There have been multiple attempts at creating sliding window functions (I personally created `rollify()`, and worked a little bit on `tsibble::slide()` with [Earo Wang](https://github.com/earowang)).
- `zoo::rollapply()`
- `tibbletime::rollify()`
- `tsibble::slide()`
I believe that slider is the next iteration of these. There are a few reasons for this:
- To me, the API is more intuitive, and is more flexible because `.before` and `.after` let you completely control the entry point (as opposed to fixed entry points like `"center"`, `"left"`, etc.
- It is objectively faster because it is written purely in C.
- With `slide_vec()` you can return any kind of object, and are not limited to the suffixed versions: `_dbl`, `_int`, etc.
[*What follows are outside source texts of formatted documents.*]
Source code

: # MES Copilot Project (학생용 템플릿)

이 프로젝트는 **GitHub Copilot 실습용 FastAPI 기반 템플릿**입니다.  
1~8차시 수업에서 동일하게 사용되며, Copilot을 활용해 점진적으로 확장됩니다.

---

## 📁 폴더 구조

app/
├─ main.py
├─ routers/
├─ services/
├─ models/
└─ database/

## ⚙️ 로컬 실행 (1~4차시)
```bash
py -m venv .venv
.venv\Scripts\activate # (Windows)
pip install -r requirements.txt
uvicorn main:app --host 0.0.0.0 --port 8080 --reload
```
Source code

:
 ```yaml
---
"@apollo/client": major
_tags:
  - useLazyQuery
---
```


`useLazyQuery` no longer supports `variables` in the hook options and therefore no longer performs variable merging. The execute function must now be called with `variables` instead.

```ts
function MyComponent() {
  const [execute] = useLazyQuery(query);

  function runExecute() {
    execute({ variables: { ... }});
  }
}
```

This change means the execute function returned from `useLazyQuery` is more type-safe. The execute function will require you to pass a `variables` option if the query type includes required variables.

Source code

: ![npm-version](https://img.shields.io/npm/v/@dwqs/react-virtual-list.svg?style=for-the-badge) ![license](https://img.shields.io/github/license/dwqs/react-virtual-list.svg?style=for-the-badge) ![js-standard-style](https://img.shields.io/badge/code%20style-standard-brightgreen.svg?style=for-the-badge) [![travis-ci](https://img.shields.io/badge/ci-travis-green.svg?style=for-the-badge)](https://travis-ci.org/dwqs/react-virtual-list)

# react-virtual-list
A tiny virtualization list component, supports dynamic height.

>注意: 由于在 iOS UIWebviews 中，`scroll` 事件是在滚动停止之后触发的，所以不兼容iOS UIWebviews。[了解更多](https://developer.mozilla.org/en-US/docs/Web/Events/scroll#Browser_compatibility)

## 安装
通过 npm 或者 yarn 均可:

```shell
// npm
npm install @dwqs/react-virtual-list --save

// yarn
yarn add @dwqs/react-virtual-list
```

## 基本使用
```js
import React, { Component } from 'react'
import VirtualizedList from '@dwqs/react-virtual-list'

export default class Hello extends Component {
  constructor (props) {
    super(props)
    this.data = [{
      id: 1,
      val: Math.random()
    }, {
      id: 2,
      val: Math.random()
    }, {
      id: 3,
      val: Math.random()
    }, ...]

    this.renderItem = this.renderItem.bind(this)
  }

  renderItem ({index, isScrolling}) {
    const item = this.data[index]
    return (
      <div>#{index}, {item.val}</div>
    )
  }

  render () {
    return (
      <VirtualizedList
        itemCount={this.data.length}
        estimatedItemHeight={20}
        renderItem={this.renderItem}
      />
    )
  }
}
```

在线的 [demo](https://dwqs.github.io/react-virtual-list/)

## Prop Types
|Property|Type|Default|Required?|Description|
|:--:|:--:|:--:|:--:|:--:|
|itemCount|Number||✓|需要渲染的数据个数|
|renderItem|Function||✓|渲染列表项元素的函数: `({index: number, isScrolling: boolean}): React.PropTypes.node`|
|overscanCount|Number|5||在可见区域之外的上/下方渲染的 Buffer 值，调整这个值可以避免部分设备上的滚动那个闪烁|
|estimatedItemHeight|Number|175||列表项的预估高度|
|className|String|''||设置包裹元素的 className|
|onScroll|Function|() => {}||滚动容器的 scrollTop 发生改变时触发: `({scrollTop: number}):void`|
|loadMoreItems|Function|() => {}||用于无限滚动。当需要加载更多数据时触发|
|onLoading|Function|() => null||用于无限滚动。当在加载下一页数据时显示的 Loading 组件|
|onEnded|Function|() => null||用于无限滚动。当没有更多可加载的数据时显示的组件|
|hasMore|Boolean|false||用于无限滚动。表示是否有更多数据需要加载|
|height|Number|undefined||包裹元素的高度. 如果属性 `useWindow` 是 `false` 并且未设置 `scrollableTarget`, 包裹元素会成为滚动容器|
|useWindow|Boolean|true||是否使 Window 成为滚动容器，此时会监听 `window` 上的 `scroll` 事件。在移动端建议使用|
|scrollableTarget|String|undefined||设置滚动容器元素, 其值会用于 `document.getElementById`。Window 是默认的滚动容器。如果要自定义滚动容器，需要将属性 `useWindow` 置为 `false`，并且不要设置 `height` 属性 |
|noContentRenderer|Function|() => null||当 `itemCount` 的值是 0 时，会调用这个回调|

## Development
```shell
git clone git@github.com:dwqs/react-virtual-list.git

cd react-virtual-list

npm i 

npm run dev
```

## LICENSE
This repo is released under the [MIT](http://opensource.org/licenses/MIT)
- It iterates rowwise over data frames, consistent with the vctrs framework.
- I believe it is overall more consistent, backed by a theory that can always justify the sliding window generated by any combination of the parameters.
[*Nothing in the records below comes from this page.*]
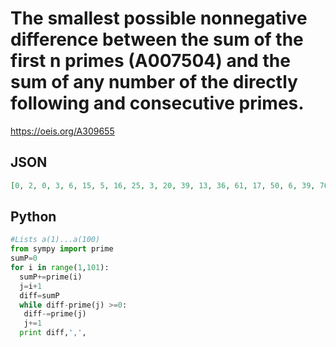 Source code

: # The smallest possible nonnegative difference between the sum of the first n primes \(A007504\) and the sum of any number of the directly following and consecutive primes\.
https://oeis.org/A309655
## JSON
```JSON
[0, 2, 0, 3, 6, 15, 5, 16, 25, 3, 20, 39, 13, 36, 61, 17, 50, 6, 39, 76, 14, 53, 102, 28, 75, 132, 46, 101, 158, 46, 99, 174, 64, 145, 27, 114, 193, 51, 144, 239, 93, 194, 24, 135, 244, 74, 179, 294, 116, 253, 43, 162, 291, 61, 196, 337, 101, 250, 395, 139, 282, 427, 149, 324]
```
## Python
```Python
#Lists a(1)...a(100)
from sympy import prime
sumP=0
for i in range(1,101):
  sumP+=prime(i)
  j=i+1
  diff=sumP
  while diff-prime(j) >=0:
   diff-=prime(j)
   j+=1
  print diff,',',
```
Earo and I have spoken, and we have mutually agreed that it would be best to deprecate `tsibble::slide()` in favor of `slider::slide()`.
Additionally, [data.table](https://github.com/Rdatatable/data.table)'s non-equi joins have been pretty much the only solution to the problem that `slide_index()` tries to solve. Their solution is robust and quite fast, and has been a nice benchmark for slider. slider is trying to solve a much narrower problem, so the API here is more focused.
## Performance
Like `purrr::map()`, the core functions of slider, such as `slide()` and `slide_index()`, are optimized in C to be as fast as possible, but there is overhead involved in calling `.f` repeatedly. These functions are meant to be as _general purpose_ as possible, at the cost of some performance. This means that slider can be used for more abstract computations, like rolling regressions, or any other custom function that you want to use in a rolling fashion.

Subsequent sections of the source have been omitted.